ASSIGNMENT: Copy the entries below verbatim, omitting any pictures they contain.
◆ ◆ ◆ ◆ ◆ ◆ ◆
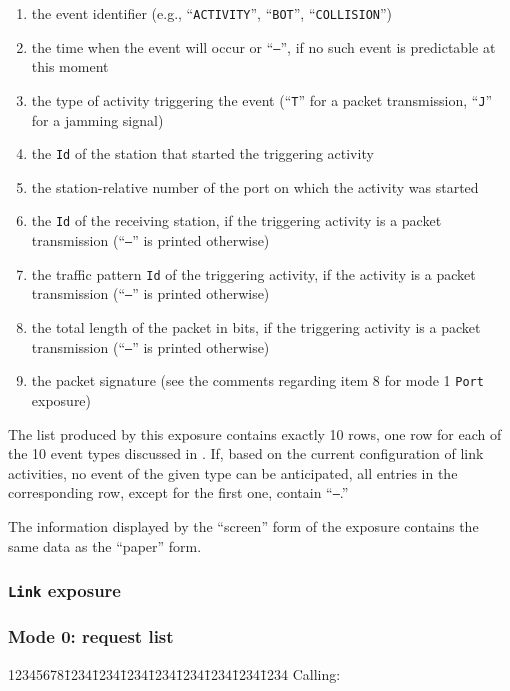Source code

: \begin{enumerate}
\item
the event identifier (e.g., ``{\tt ACTIVITY}'', ``{\tt BOT}'',
``{\tt COLLISION}'')
\item
the time when the event will occur or ``{\tt ---}'', if no such event is
predictable at this moment
\item
the type of activity triggering the event (``{\tt T}'' for a packet
transmission, ``{\tt J}'' for a jamming signal)
\item
the {\tt Id} of the station that started the triggering activity
\item
the station-relative number of the port on which the activity was started
\item
the {\tt Id} of the receiving station, if the triggering activity is a
packet transmission (``{\tt ---}'' is printed otherwise)
\item
the traffic pattern {\tt Id} of the triggering activity,
if the activity is a
packet transmission (``{\tt ---}'' is printed otherwise)
\item
the total length of the packet in bits,
if the triggering activity is a
packet transmission (``{\tt ---}'' is printed otherwise)
\item
the packet signature (see the comments regarding item 8 for mode 1
{\tt Port} exposure)
\end{enumerate}

The list produced by this exposure contains exactly 10 rows, one row
for each of the 10 event types discussed in .
If, based on the current configuration of link activities,
no event of the given type can be anticipated, all entries in
the corresponding row, except for the first one, contain ``{\tt ---}.''

The information displayed by the ``screen'' form of the exposure contains the
same data as the ``paper'' form.

\subsubsection{{\tt Link} exposure}
\label{rm_ex_se_li}

\subsubsection*{Mode 0: request list}

{\tt\begin{tabbing}
12345678\=1234\=1234\=1234\=1234\=1234\=1234\=1234\=1234\kill
{\rm Calling:}
\end{tabbing}}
◆ ◆ ◆ ◆ ◆ ◆ ◆
WRITTEN ANSWER:
Source code

: \begin{enumerate}
\item
the event identifier (e.g., ``{\tt ACTIVITY}'', ``{\tt BOT}'',
``{\tt COLLISION}'')
\item
the time when the event will occur or ``{\tt ---}'', if no such event is
predictable at this moment
\item
the type of activity triggering the event (``{\tt T}'' for a packet
transmission, ``{\tt J}'' for a jamming signal)
\item
the {\tt Id} of the station that started the triggering activity
\item
the station-relative number of the port on which the activity was started
\item
the {\tt Id} of the receiving station, if the triggering activity is a
packet transmission (``{\tt ---}'' is printed otherwise)
\item
the traffic pattern {\tt Id} of the triggering activity,
if the activity is a
packet transmission (``{\tt ---}'' is printed otherwise)
\item
the total length of the packet in bits,
if the triggering activity is a
packet transmission (``{\tt ---}'' is printed otherwise)
\item
the packet signature (see the comments regarding item 8 for mode 1
{\tt Port} exposure)
\end{enumerate}

The list produced by this exposure contains exactly 10 rows, one row
for each of the 10 event types discussed in .
If, based on the current configuration of link activities,
no event of the given type can be anticipated, all entries in
the corresponding row, except for the first one, contain ``{\tt ---}.''

The information displayed by the ``screen'' form of the exposure contains the
same data as the ``paper'' form.

\subsubsection{{\tt Link} exposure}
\label{rm_ex_se_li}

\subsubsection*{Mode 0: request list}

{\tt\begin{tabbing}
12345678\=1234\=1234\=1234\=1234\=1234\=1234\=1234\=1234\kill
{\rm Calling:}
\end{tabbing}}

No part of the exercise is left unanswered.